Washington noted the increase in rental costs poses another problem. The real estate site, Redfin, reported that rent increased 15% year-over-year in May, and for the first time, the median rent in the United States surpassed $2,000.
“In this particular cycle, rental inflation has been pretty brutal,” said Washington, a former assistant professor of finance. “African Americans are over-indexed in rent versus own, on a relative basis.”
Just 42% of Black Americans own their homes, compared with 69.8% of white Americans, according to the National Association of Realtors. There’s a direct correlation between owning a home and net worth, the realtors association noted. Housing wealth increased by $2.1 trillion in middle-income housing from 2010 to 2020, but with a lower homeownership rate, Black Americans were cut out of much of those gains.
“So there was an undersized participation in the housing valuation boom right now being coupled with sort of historic, short-term increase in rental rates,” Washington noted.
The economy also has an impact on Black businesses, running up their costs and making it more difficult for people to buy their goods.

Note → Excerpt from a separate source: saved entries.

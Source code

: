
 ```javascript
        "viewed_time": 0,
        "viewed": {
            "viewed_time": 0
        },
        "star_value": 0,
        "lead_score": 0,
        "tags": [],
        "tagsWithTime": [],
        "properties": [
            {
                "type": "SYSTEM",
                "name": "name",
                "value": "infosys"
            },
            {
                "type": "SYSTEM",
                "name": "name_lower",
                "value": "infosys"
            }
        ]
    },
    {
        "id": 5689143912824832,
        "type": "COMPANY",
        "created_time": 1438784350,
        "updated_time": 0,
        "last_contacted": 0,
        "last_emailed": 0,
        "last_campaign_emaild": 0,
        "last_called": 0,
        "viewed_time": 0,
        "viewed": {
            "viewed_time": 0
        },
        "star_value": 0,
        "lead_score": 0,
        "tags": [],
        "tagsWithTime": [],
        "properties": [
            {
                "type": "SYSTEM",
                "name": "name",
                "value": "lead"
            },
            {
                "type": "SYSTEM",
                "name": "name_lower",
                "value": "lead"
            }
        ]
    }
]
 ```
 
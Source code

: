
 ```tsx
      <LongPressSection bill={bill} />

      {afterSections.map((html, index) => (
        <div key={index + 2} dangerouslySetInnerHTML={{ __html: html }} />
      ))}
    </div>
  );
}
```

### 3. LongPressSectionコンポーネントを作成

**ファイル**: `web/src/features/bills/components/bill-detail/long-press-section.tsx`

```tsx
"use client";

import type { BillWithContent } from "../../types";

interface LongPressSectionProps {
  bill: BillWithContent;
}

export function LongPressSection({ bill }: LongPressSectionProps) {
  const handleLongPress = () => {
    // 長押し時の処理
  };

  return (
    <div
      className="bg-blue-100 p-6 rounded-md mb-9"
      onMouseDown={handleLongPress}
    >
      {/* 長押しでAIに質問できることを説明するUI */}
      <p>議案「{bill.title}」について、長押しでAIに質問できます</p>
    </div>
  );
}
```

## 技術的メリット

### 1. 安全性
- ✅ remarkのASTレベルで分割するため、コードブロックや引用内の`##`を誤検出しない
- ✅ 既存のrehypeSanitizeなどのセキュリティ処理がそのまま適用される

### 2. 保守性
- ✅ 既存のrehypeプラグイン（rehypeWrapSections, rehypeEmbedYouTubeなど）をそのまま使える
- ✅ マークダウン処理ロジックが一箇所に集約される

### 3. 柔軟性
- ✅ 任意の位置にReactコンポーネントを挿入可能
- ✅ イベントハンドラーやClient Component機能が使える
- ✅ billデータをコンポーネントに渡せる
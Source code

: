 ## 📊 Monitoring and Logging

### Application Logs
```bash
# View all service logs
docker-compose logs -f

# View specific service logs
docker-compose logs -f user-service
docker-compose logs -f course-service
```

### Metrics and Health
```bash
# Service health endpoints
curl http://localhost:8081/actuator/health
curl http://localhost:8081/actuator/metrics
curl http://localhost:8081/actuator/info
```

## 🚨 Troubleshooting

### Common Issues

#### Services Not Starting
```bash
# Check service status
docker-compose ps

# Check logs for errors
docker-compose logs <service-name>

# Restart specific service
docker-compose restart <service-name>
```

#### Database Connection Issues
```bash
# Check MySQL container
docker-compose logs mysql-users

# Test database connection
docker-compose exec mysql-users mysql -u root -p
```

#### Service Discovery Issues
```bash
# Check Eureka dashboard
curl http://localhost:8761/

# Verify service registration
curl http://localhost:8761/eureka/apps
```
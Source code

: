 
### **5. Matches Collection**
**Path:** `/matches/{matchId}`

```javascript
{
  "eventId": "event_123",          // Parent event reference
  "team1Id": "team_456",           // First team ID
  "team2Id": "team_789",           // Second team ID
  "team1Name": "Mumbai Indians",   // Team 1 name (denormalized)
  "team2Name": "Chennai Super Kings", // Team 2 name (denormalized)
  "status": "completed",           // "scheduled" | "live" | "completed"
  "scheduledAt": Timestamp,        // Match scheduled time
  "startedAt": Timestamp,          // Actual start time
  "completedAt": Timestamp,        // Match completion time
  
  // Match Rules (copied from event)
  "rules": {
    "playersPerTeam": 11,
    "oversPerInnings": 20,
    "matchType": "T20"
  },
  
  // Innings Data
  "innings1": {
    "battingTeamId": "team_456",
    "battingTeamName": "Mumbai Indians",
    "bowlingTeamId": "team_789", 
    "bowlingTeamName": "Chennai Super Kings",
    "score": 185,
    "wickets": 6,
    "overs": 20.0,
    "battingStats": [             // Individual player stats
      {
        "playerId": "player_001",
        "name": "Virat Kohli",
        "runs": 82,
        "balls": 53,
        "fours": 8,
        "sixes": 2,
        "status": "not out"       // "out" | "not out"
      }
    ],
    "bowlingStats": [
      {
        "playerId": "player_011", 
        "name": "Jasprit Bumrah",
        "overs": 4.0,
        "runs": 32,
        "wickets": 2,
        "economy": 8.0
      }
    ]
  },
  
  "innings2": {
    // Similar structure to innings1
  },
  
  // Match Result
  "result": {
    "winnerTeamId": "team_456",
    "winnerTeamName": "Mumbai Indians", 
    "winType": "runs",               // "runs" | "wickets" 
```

Most of the country’s 3.12 million Black-owned businesses are sole proprietorships. They pay, on average, 1.4% more in interest than comparable white-owned businesses. As interest rates increase, so does their cost of borrowing. That increase gets passed to their customers, who often live in poorer communities and already struggle with paying for basic necessities.
That leaves both the businesses and consumers in a tough spot. Increase the price of goods and it’s harder for people to buy what they need. Keep the price the same and you might not make enough money to stay open.
George Owusu-Antwi has a name for the increasing interest rates and the fact that Black people often pay more than their white counterparts.
“I would consider that a racist interest rate” since Black-owned companies pay more, said Owusu-Antwi, who teaches finance at Wilberforce and Central State universities, two historically black colleges and universities.
With inflation at a 40-year high, the Federal Reserve has gradually started raising interest rates to make borrowing more expensive and cool down an overheating economy. Analysts believe the higher rates will decrease spending, but Owusu-Antwi notes that will come at a cost.
“Those higher rates, the effect is that you’re going to impact cash flow and profit. If I’m going to borrow money (lenders) look at what I have in the bank. Most Black-owned companies are considered a risk factor because their base is too small,” Owusu-Antwi said.
The Brookings Institute noted that Black-owned businesses’ annual revenue are about six times less than white-owned businesses. Small white-owned firms get loans that are, on average, $30,000 more than comparable Black-owned companies, according to statistics compiled by Nerd Wallet. The startup capital market tells a tale that’s even worse. Black-owned companies receive about $500 in outside equity compared with $18,500 for white-owned firms.
The business landscape remains stark and the community’s just as bad. Lenders “don’t see an opportunity for growth in your business based on the community that you are living in,” Owusu-Antwi said. In other words, if you’re a Black-owned company in a majority-Black neighborhood, you stand a greater chance of being denied a loan, not only because of your business but where you’re located.
All of these factors — increasing interest rates, the higher cost of gas, record rental increases, and pressures on business — point to a bumpy economic ride for the Black community.